Problem requirements: Which lines in the records below hold the word "github"? Copy each of them.

Provided data:
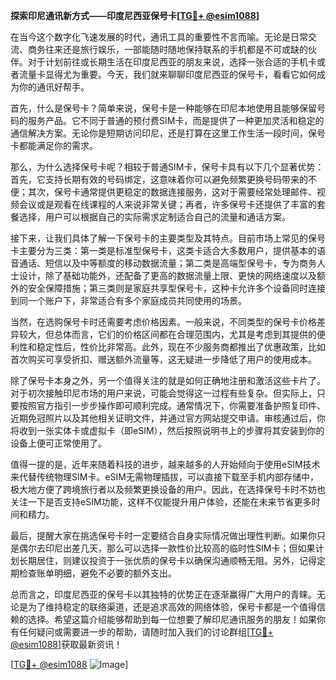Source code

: **探索印尼通讯新方式——印度尼西亚保号卡[[TG💪+ @esim1088](https://t.me/s/esim1088)]**

在当今这个数字化飞速发展的时代，通讯工具的重要性不言而喻。无论是日常交流、商务往来还是旅行娱乐，一部能随时随地保持联系的手机都是不可或缺的伙伴。对于计划前往或长期生活在印度尼西亚的朋友来说，选择一张合适的手机卡或者流量卡显得尤为重要。今天，我们就来聊聊印度尼西亚的保号卡，看看它如何成为你的通讯好帮手。

首先，什么是保号卡？简单来说，保号卡是一种能够在印尼本地使用且能够保留号码的服务产品。它不同于普通的预付费SIM卡，而是提供了一种更加灵活和稳定的通信解决方案。无论你是短期访问印尼，还是打算在这里工作生活一段时间，保号卡都能满足你的需求。

那么，为什么选择保号卡呢？相较于普通SIM卡，保号卡具有以下几个显著优势：首先，它支持长期有效的号码绑定，这意味着你可以避免频繁更换号码带来的不便；其次，保号卡通常提供更稳定的数据连接服务，这对于需要经常处理邮件、视频会议或是观看在线课程的人来说非常关键；再者，许多保号卡还提供了丰富的套餐选择，用户可以根据自己的实际需求定制适合自己的流量和通话方案。

接下来，让我们具体了解一下保号卡的主要类型及其特点。目前市场上常见的保号卡主要分为三类：第一类是标准型保号卡，这类卡适合大多数用户，提供基本的语音通话、短信以及中等额度的移动数据流量；第二类是高端型保号卡，专为商务人士设计，除了基础功能外，还配备了更高的数据流量上限、更快的网络速度以及额外的安全保障措施；第三类则是家庭共享型保号卡，这种卡允许多个设备同时连接到同一个账户下，非常适合有多个家庭成员共同使用的场景。

当然，在选购保号卡时还需要考虑价格因素。一般来说，不同类型的保号卡价格差异较大，但总体而言，它们的价格区间都在合理范围内，尤其是考虑到其提供的便利性和稳定性后，性价比非常高。此外，现在不少服务商都推出了优惠政策，比如首次购买可享受折扣、赠送额外流量等，这无疑进一步降低了用户的使用成本。

除了保号卡本身之外，另一个值得关注的就是如何正确地注册和激活这些卡片了。对于初次接触印尼市场的用户来说，可能会觉得这一过程有些复杂。但实际上，只要按照官方指引一步步操作即可顺利完成。通常情况下，你需要准备护照复印件、近期免冠照片以及其他相关证明文件，并通过官方网站提交申请。审核通过后，你将收到一张实体卡或虚拟卡（即eSIM），然后按照说明书上的步骤将其安装到你的设备上便可正常使用了。

值得一提的是，近年来随着科技的进步，越来越多的人开始倾向于使用eSIM技术来代替传统物理SIM卡。eSIM无需物理插拔，可以直接下载至手机内部存储中，极大地方便了跨境旅行者以及频繁更换设备的用户。因此，在选择保号卡时不妨也关注一下是否支持eSIM功能，这样不仅能提升用户体验，还能在未来节省更多时间和精力。

最后，提醒大家在挑选保号卡时一定要结合自身实际情况做出理性判断。如果你只是偶尔去印尼出差几天，那么可以选择一款性价比较高的临时性SIM卡；但如果计划长期居住，则建议投资于一张优质的保号卡以确保沟通顺畅无阻。另外，记得定期检查账单明细，避免不必要的额外支出。

总而言之，印度尼西亚的保号卡以其独特的优势正在逐渐赢得广大用户的青睐。无论是为了维持稳定的联络渠道，还是追求高效的网络体验，保号卡都是一个值得信赖的选择。希望这篇介绍能够帮助到每一位想要了解印尼通讯服务的朋友！如果你有任何疑问或需要进一步的帮助，请随时加入我们的讨论群组[[TG💪+ @esim1088](https://t.me/s/esim1088)]获取最新资讯！

[[TG💪+ @esim1088](https://t.me/s/esim1088) ![Image](https://i.postimg.cc/4NQfJmqS/Snipaste-2025-05-13-00-14-12.png)]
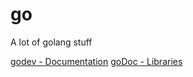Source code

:# go
A lot of golang stuff

[godev - Documentation](https://go.dev/doc/)
[goDoc - Libraries](https://pkg.go.dev/)
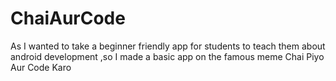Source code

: # ChaiAurCode
As I wanted to take a beginner friendly app for students to teach them about android development ,so I made a basic app on the famous meme Chai Piyo Aur Code Karo 
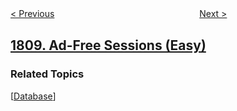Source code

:<!--|This file generated by command(leetcode description); DO NOT EDIT.    |-->
<!--+----------------------------------------------------------------------+-->
<!--|@author    awesee <openset.wang@gmail.com>                           |-->
<!--|@link      https://github.com/awesee                                 |-->
<!--|@home      https://github.com/awesee/leetcode                        |-->
<!--+----------------------------------------------------------------------+-->

[< Previous](../maximize-number-of-nice-divisors "Maximize Number of Nice Divisors")
　　　　　　　　　　　　　　　　
[Next >](../minimum-path-cost-in-a-hidden-grid "Minimum Path Cost in a Hidden Grid")

## [1809. Ad-Free Sessions (Easy)](https://leetcode.com/problems/ad-free-sessions "没有广告的剧集")



### Related Topics
  [[Database](../../tag/database/README.md)]
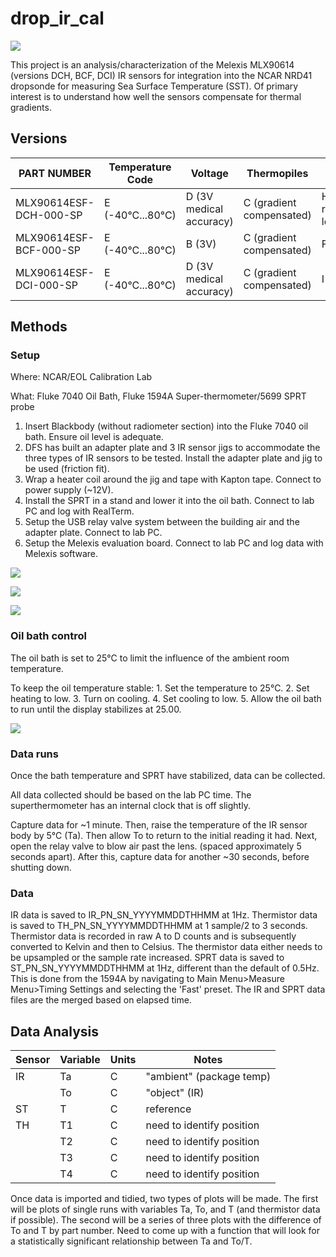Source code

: # drop_ir_cal

![](photos/ir_setup.JPG)

This project is an analysis/characterization of the Melexis MLX90614 (versions DCH, BCF, DCI) IR sensors for integration into the NCAR NRD41 dropsonde for measuring Sea Surface Temperature (SST). Of primary interest is to understand how well the sensors compensate for thermal gradients.

## Versions

| PART NUMBER | Temperature Code | Voltage | Thermopiles | FOV |
|---------------|---------------|---------------|---------------|---------------|
| MLX90614ESF-DCH-000-SP | E (-40°C...80°C) | D (3V medical accuracy) | C (gradient compensated) | H (12°, refractive lens) |
| MLX90614ESF-BCF-000-SP | E (-40°C...80°C) | B (3V) | C (gradient compensated) | F (10°) |
| MLX90614ESF-DCI-000-SP | E (-40°C...80°C) | D (3V medical accuracy) | C (gradient compensated) | I (5°) |

## Methods

### Setup

Where: NCAR/EOL Calibration Lab

What: Fluke 7040 Oil Bath, Fluke 1594A Super-thermometer/5699 SPRT probe

1.  Insert Blackbody (without radiometer section) into the Fluke 7040 oil bath. Ensure oil level is adequate.
2.  DFS has built an adapter plate and 3 IR sensor jigs to accommodate the three types of IR sensors to be tested. Install the adapter plate and jig to be used (friction fit).
3.  Wrap a heater coil around the jig and tape with Kapton tape. Connect to power supply (\~12V).
4.  Install the SPRT in a stand and lower it into the oil bath. Connect to lab PC and log with RealTerm.
5.  Setup the USB relay valve system between the building air and the adapter plate. Connect to lab PC.
6.  Setup the Melexis evaluation board. Connect to lab PC and log data with Melexis software.

![](photos/bath_setup.JPG)

![](photos/blackbody_setup.JPG)

![](photos/air_valves.JPG)

### Oil bath control

The oil bath is set to 25°C to limit the influence of the ambient room temperature.

To keep the oil temperature stable: 1. Set the temperature to 25°C. 2. Set heating to low. 3. Turn on cooling. 4. Set cooling to low. 5. Allow the oil bath to run until the display stabilizes at 25.00.

![](photos/bath_control.JPG)

### Data runs

Once the bath temperature and SPRT have stabilized, data can be collected.

All data collected should be based on the lab PC time. The superthermometer has an internal clock that is off slightly.

Capture data for \~1 minute. Then, raise the temperature of the IR sensor body by 5°C (Ta). Then allow To to return to the initial reading it had. Next, open the relay valve to blow air past the lens. (spaced approximately 5 seconds apart). After this, capture data for another \~30 seconds, before shutting down.

### Data

IR data is saved to IR_PN_SN_YYYYMMDDTHHMM at 1Hz. Thermistor data is saved to TH_PN_SN_YYYYMMDDTHHMM at 1 sample/2 to 3 seconds. Thermistor data is recorded in raw A to D counts and is subsequently converted to Kelvin and then to Celsius. The thermistor data either needs to be upsampled or the sample rate increased. SPRT data is saved to ST_PN_SN_YYYYMMDDTHHMM at 1Hz, different than the default of 0.5Hz. This is done from the 1594A by navigating to Main Menu\>Measure Menu\>Timing Settings and selecting the 'Fast' preset. The IR and SPRT data files are the merged based on elapsed time.

## Data Analysis

| Sensor | Variable | Units | Notes                     |
|--------|----------|-------|---------------------------|
| IR     | Ta       | C     | "ambient" (package temp)  |
|        | To       | C     | "object" (IR)             |
| ST     | T        | C     | reference                 |
| TH     | T1       | C     | need to identify position |
|        | T2       | C     | need to identify position |
|        | T3       | C     | need to identify position |
|        | T4       | C     | need to identify position |

Once data is imported and tidied, two types of plots will be made. The first will be plots of single runs with variables Ta, To, and T (and thermistor data if possible). The second will be a series of three plots with the difference of To and T by part number. Need to come up with a function that will look for a statistically significant relationship between Ta and To/T.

Task solution:
<!--|@link      https://github.com/awesee                                 |-->
<!--|@home      https://github.com/awesee/leetcode                        |-->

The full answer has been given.